Top of Data for analysis
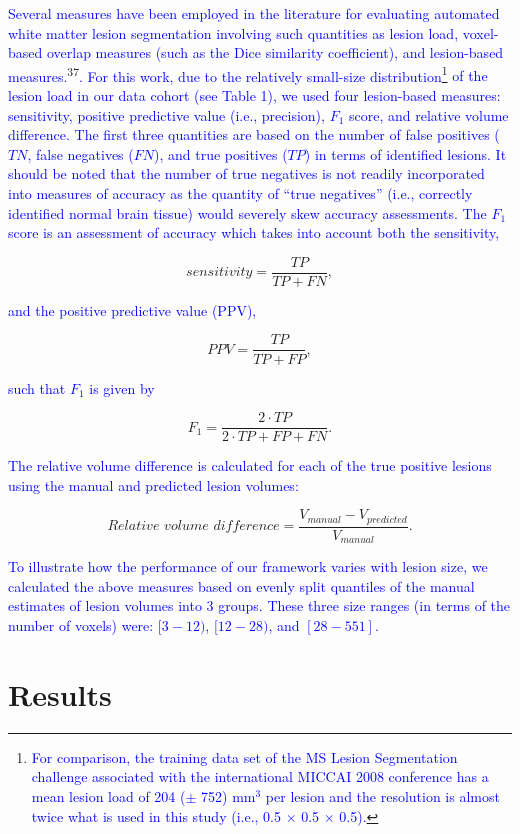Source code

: \documentclass[11pt,]{article}
\let\rmarkdownfootnote\footnote%
\def\footnote{\protect\rmarkdownfootnote}
\begin{document}
\textcolor{blue}{Several measures have been employed in the literature for evaluating
automated white matter lesion segmentation involving such quantities as lesion load,
voxel-based overlap measures (such as the Dice similarity coefficient), and lesion-based measures.}\textsuperscript{37}\textcolor{blue}{.  For this work, due to the relatively small-size distribution}\footnote{\textcolor{blue}{For comparison, the training data set of
  the MS Lesion Segmentation challenge
  associated with the international MICCAI 2008 conference has a mean lesion load of
  204 ($\pm$ 752) mm$^3$ per lesion and the resolution is almost twice what is used
  in this study (i.e., 0.5 $\times$ 0.5 $\times$ 0.5).}}
\textcolor{blue}{of the lesion load in our data cohort (see Table 1), we used
four lesion-based measures:  sensitivity, positive predictive value (i.e., precision), $F_1$ score, and relative volume difference.  The first three quantities are based on the number of false positives ($TN$, false negatives ($FN$), and true positives ($TP$) in terms of identified lesions.  It should be noted that the number of true negatives is not readily
incorporated into measures of accuracy as the quantity of ``true negatives'' (i.e., correctly identified normal brain tissue) would severely skew accuracy assessments. The $F_1$ score is an assessment of accuracy which takes into account both the sensitivity,}

\[ sensitivity =  \frac{ TP }{TP + FN}, \]

\textcolor{blue}{and the positive predictive value (PPV),}

\[ PPV =  \frac{ TP }{TP + FP}, \]

\textcolor{blue}{such that $F_1$ is given by}

\[ F_1 =  \frac{ 2 \cdot TP }{ 2 \cdot TP + FP + FN}. \]

\textcolor{blue}{The relative volume difference is calculated for each of the true positive lesions using
the manual and predicted lesion volumes:}

\[ Relative\,\,volume\,\,difference = \frac{V_{manual} - V_{predicted}}{V_{manual}}. \]

\textcolor{blue}{To illustrate how the performance of our framework varies with lesion size, we calculated
the above measures based on evenly split quantiles of the manual estimates of lesion volumes into 3 groups.  These three size ranges (in terms of the number of voxels) were:  $[3-12)$, $[12-28)$, and $[28-551]$.}

\section{Results}\label{results}
\end{document}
Bottom of Data for analysis
## Assignment
Please count how many lines in the preceding records hold the word "predicted", then give only that number.

## Answer below
2